Ich habe mir heute mal dieses Video hier von einem Elektriker 
angeschaut: https://youtu.be/EWnuIbv2BwU

Der Typ erzählt dort, dass man keine Kabelschellen verwenden darf, wenn 
man Datenkabel (also Coax und Cat) verlegt. Ebenso muss man den 
Biegeradius beachten, sonnst würde das Kabel nicht „gescheit“ 
funktionieren.

Ich frage mich, in wie weit es richtig ist.
Ich habe bei mir im Haus z.T. 10GbE über Kupfer. Und das Kabel wurde 
ebenso mit Kabelschellen verlegt. Ergebnis: Endgerät zu Endgerät 
schaffen 9,8GbE. Und bei der Installation wurde auch der Biegeradius 
definitiv nicht immer eingehalten. Ich wüsste auch nicht, wieso sich 
etwas an der Cat7 Leitung verändern sollte.

Und bei Coax sieht es doch genauso aus. Ich habe zum Einen noch nie 
davon gehört, dass man das Dielektrikum im Kabel irgendwie durch eine 
Kunststoff-Kabelschellen quetschen kann. Und ich kann mir kaum 
vorstellen, dass dies irgendwelche Auswirkungen hat.
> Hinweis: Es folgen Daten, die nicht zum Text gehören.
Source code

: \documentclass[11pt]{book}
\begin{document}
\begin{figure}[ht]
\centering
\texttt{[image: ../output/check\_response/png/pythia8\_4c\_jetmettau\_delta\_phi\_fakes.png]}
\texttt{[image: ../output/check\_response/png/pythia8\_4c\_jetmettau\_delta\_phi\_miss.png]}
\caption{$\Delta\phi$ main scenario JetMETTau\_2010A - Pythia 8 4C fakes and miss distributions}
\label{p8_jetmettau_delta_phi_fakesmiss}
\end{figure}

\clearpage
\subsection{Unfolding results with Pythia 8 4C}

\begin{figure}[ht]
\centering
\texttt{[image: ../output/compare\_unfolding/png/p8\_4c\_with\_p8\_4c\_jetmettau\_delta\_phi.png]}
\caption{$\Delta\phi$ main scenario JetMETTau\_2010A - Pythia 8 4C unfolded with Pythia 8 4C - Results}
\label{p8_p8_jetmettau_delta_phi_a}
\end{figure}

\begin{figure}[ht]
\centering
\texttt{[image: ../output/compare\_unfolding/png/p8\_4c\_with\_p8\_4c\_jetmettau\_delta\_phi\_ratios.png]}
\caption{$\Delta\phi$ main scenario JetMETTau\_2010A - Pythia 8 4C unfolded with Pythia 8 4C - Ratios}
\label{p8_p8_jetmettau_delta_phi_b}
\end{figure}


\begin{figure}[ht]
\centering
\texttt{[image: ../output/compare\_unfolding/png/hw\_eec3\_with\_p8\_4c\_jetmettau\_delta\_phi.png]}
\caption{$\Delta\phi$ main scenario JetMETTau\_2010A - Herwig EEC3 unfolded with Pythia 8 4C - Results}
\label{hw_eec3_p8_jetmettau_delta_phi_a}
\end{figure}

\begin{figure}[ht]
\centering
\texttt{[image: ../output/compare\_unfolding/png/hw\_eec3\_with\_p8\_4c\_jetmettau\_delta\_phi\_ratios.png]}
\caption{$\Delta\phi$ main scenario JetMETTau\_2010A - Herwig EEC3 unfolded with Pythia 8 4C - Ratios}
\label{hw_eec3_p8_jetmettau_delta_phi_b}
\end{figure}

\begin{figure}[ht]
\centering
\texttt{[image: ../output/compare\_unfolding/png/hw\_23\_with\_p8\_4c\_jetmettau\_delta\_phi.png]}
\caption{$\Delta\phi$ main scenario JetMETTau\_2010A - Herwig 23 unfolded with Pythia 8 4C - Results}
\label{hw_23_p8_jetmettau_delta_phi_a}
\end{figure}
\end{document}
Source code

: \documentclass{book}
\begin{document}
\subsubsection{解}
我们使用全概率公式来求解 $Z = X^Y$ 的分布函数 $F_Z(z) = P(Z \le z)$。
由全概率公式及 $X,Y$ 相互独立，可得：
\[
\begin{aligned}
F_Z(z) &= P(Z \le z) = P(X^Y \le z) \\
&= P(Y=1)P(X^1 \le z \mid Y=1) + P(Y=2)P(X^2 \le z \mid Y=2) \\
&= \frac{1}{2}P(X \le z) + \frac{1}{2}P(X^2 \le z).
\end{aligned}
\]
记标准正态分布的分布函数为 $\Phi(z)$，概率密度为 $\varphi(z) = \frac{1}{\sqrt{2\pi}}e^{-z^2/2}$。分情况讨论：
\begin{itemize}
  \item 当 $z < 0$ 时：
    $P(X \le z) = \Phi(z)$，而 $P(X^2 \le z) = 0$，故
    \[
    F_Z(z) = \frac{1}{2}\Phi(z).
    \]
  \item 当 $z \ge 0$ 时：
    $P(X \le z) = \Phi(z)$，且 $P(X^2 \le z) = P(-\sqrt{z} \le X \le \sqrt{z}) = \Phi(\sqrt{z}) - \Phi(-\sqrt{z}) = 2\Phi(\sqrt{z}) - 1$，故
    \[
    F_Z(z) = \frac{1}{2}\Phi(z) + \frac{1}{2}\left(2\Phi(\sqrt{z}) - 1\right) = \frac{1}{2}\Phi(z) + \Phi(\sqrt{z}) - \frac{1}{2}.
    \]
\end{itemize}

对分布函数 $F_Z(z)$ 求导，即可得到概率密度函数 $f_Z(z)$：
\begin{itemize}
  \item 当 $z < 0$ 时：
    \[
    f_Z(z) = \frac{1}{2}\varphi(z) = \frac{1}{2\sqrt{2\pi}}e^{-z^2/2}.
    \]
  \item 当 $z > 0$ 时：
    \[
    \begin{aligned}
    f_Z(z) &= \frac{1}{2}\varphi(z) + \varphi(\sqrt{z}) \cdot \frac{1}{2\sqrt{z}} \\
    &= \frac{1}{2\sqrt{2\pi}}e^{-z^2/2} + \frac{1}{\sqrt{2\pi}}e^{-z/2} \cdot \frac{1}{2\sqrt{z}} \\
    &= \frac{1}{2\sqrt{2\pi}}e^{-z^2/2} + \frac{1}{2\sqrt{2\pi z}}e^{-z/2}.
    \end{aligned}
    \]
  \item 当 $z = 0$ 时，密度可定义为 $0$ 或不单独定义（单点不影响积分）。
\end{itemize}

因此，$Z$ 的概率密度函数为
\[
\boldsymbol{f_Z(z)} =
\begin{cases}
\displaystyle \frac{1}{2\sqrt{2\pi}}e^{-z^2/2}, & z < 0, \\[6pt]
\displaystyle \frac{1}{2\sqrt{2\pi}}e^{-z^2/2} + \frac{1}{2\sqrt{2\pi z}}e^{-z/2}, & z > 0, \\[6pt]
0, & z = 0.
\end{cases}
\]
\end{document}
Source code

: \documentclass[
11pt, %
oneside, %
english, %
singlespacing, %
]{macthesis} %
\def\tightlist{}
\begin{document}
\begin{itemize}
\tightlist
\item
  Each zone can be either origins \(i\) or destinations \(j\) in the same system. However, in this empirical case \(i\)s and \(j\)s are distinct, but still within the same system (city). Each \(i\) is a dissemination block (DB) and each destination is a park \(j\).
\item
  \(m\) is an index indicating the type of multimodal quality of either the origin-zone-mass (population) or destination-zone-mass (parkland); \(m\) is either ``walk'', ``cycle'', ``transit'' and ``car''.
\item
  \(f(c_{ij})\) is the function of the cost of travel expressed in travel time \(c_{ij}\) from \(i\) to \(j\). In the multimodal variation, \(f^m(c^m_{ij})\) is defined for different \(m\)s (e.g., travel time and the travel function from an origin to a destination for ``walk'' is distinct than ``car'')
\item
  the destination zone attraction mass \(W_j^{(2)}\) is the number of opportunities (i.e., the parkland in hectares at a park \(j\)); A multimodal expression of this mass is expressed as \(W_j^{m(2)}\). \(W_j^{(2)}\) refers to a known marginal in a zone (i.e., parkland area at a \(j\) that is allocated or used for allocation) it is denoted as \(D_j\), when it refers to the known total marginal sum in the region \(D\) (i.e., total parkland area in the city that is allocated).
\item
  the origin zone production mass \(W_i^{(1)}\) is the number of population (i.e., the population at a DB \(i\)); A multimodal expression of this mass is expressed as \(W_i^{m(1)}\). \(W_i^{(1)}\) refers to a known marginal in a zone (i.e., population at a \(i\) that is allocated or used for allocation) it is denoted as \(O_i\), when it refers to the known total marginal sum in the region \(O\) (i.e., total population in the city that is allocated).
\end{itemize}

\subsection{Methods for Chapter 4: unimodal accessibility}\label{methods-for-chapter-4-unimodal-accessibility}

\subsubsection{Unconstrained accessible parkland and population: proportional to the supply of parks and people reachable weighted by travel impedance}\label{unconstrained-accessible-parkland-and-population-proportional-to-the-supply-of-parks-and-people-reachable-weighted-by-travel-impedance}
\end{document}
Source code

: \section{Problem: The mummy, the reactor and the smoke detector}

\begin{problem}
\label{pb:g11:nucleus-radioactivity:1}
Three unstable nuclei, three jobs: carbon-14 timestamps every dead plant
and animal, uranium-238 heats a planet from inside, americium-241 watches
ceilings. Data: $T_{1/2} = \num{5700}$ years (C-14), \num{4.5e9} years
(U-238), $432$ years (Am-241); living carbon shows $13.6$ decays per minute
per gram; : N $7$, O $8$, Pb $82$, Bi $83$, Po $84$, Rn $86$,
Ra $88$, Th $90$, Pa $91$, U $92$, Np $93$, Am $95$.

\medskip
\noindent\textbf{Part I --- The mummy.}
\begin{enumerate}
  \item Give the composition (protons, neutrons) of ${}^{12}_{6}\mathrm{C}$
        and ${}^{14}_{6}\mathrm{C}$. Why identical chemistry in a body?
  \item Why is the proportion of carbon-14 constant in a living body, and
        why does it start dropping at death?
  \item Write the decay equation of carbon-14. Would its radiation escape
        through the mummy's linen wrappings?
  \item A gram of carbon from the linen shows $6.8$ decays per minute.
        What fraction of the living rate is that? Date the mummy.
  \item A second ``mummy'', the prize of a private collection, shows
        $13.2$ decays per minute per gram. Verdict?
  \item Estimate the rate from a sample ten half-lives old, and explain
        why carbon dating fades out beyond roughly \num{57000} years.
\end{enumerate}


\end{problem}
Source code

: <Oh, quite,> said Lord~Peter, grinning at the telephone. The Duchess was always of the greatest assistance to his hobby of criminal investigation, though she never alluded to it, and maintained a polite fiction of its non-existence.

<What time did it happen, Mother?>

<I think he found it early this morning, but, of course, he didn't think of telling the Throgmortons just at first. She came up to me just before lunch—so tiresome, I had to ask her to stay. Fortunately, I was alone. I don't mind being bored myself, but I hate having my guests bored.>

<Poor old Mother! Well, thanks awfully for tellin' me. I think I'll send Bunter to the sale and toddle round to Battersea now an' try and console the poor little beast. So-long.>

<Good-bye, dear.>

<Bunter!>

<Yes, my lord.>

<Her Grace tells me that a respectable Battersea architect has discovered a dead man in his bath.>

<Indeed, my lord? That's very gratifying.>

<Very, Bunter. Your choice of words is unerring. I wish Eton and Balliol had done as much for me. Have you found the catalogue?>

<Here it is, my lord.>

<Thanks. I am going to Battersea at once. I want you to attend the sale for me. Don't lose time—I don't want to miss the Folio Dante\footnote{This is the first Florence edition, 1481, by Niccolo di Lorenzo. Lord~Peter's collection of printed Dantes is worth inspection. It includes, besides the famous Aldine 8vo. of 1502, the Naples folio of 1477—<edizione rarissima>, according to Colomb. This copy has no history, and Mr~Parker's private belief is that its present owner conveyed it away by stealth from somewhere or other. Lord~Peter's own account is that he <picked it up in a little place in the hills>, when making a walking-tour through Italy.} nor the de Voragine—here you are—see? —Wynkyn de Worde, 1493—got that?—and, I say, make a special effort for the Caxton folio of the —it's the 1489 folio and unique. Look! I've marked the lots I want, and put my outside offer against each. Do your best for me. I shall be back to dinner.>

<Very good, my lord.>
In der Regel sind 
die ganzen Signale, die wir so haben, absolut übersteuert für unsere 
heutige digitale Empfangstechnik DVB-C/-S. Deshalb kann ich mir nicht 
vorstellen, dass nur durch das quetschen der Leitung etwas auf ein Mal 
nicht funktioniert.

Wie ist euere Meinung dazu?

von Onkel Hotte (Gast)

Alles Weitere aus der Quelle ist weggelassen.